2) They sought deals. This includes clipping coupons, buying private labels (“store brands”), reading ads and circulars, pre-shopping on line to find the best price. Private labels are selling like crazy. Safeway’s private label has proven so popular that it will be sold in other grocery chains internationally.
3) They traded down. The Bloomingdale’s shopper (high-end) has traded down to Macy’s. The Macy’s shopper has traded down to J.C. Penney’s, the J.C. Penney’s shopper down to Wal-Mart. Even Wal-Mart has been affected, with its shoppers trading down to the dollar stores. Wal-Mart has responded by devoting a section of its stores to “a dollar spot,” in an effort to win those customers back.
Sure, we’d all like this scenario when the recession ends: customers rushing back into businesses with wads of money in hand and the song “Happy Days Are Here Again” on their lips. In reality, businesses will likely need to work harder to keep customers happy:
1) Be ready to welcome your core customers back. When the recession hit your core customers in the wallet, there was an immediate effect in your wallet. They stopped buying from you. You must be prepared to bring those people back through special promotions, events, merchandizing or finance terms. It’s like wooing your spouse after a fight; you have to work a little to get the relationship back on track.
2) Improve your customer service. Since reducing labor costs is the fastest way to improve the bottom line, many retailers cut customer service representatives during this recession. But signs indicate consumers are more willing to put up with less inventory and choice if they can benefit from the expertise of a knowledgeable salesperson. When we are parting with our hard-earned dollars, we need a sense of comfort and reassurance that we’re buying the right thing. We need the help of a good salesperson.
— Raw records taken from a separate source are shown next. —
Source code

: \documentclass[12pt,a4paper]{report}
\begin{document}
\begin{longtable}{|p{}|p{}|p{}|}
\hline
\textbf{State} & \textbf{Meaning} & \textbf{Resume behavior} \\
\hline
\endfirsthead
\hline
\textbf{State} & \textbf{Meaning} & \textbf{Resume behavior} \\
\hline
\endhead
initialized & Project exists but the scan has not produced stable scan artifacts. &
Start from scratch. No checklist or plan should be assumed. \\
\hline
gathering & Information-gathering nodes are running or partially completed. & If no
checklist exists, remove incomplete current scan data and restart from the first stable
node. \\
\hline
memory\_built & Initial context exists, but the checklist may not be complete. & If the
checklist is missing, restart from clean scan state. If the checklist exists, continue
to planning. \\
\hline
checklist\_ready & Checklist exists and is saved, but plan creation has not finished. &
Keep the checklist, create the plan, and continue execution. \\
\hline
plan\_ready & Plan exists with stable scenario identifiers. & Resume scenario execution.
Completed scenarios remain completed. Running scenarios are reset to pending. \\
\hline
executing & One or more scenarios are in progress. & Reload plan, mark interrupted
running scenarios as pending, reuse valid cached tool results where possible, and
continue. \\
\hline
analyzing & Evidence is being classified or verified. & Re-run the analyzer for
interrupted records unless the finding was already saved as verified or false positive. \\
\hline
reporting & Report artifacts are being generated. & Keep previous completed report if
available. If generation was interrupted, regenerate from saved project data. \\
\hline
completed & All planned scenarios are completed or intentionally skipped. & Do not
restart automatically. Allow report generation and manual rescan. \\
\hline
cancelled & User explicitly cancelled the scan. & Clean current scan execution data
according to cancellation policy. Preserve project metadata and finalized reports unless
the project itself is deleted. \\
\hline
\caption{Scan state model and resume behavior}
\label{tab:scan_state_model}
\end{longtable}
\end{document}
3) Recognize that you must offer something unique — you can’t win on price. Sure, you’ve had to be more promotional and slice prices during this downturn, but for long-term survival and prosperity you must offer a differentiated product or service. The recession has weeded out the “me toos.” Did we really need Circuit City and Best Buy when there was no discernible difference in products or approach? To lure customers, offer something unique that represents value and meets their needs.
4) Be prepared to meet elevated consumer expectations. As the car shopping story illustrates, that extra effort in service and pricing you made during the recession to attract and keep your customers is now the standard in their minds.
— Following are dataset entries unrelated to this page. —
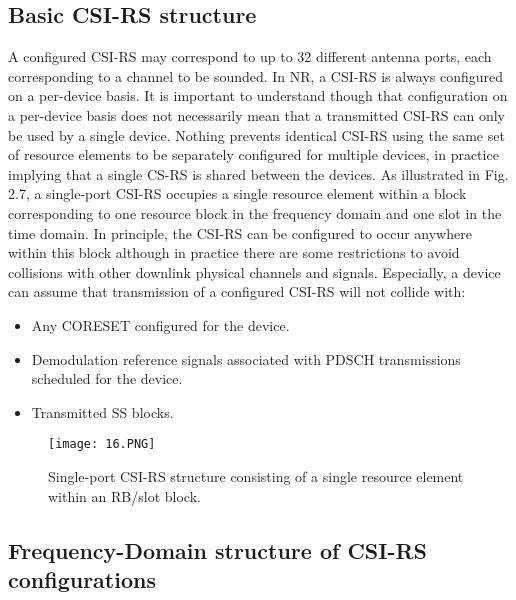 \subsection{Basic CSI-RS structure}

A configured CSI-RS may correspond to up to 32 different antenna ports, each corresponding to a channel to be sounded. In NR, a CSI-RS is always configured on a per-device basis. It is important to understand though that configuration on a per-device basis does not necessarily mean that a transmitted CSI-RS can only be used by a single device. Nothing prevents identical CSI-RS using the same set of resource elements to be separately configured for multiple devices, in practice implying that a single CS-RS is shared between the devices.
\newline
As illustrated in Fig. 2.7, a single-port CSI-RS occupies a single resource element within a block corresponding to one resource block in the frequency domain and one slot in the time domain. In principle, the CSI-RS can be configured to occur anywhere within this block although in practice there are some restrictions to avoid collisions with other downlink physical channels and signals. Especially, a device can assume that transmission of a configured CSI-RS will not collide with:
\begin{itemize}
    \item Any CORESET configured for the device.
    \item Demodulation reference signals associated with PDSCH transmissions scheduled for the device. 
    \item Transmitted SS blocks.
\end{itemize}

\begin{figure}[h]
\centering
\texttt{[image: 16.PNG]}
\caption{Single-port CSI-RS structure consisting of a single resource element within an RB/slot block. }
\end{figure}


\subsection{Frequency-Domain structure of CSI-RS configurations}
Keep working hard for customers in a post-recession retailing environment, and happy days may indeed be here again for your business.
Kathryn King, marketing lecture for Butler University’s College of Business, contributed to this article.
Chuck Williams is dean of the College of Business at Butler University. For more information on the College and its “real life, real business” approach to business education, visit www.butler.edu/cob or e-mail Chuck at firstname.lastname@example.org.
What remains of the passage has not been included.